Delahaye started in 1894 making very basic single and twin cylinder cars. The cars proved popular and the company grew. Over the years Delahaye made some technically interesting vehicles, but the bulk of their income was from commercial vehicles. The 135 range started in 1935, with a 3.2 litre pushrod 6 cylinder, that was clothed an array of body designs from various well known coachbuilders. Delahaye had a great deal of competition success with the 135 pre-war, but less so post-war. After WW2 the 135M came into the range with an enlarged 3.6 litre engine. And this morphed into the 235 in 1952, which was the final model with the company disappearing into Hotchkiss in 1954.
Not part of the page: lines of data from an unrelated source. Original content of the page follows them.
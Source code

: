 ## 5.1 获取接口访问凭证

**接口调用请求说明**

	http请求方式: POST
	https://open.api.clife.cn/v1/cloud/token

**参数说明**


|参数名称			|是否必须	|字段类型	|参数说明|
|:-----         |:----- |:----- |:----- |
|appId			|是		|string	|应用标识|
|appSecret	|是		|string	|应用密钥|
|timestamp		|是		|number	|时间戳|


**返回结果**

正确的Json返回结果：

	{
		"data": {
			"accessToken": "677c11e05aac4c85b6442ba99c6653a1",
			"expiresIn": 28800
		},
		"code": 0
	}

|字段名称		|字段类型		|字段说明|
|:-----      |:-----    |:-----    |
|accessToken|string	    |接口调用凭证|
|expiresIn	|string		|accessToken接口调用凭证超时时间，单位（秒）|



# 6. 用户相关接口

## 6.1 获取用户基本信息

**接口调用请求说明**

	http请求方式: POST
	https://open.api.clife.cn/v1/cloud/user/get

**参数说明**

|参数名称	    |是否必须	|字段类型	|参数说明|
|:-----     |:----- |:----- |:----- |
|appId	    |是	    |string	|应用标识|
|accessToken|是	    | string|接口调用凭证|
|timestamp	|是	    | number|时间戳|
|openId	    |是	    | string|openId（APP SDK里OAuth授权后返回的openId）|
This car has the distinction of being a one off. Belgium coachbuilders, Vesters and Nierinck, made two bodies on Delahaye 135m chassis. Both cabriolets, the first was in 1946 and the second, this car, in 1948. This car was displayed on the V&N stand at the 1948 Brussels’s motors show and won first prize at the at the Concours d’ Elegance Vichy Town later in the year. The car travelled to the US some time later, possibly with a US service man, and ended up spending most of its life in a Long Island basement car park.
Having suffered badly from this time underground we are now in the process of bringing her back to her former glory as a Concours class car.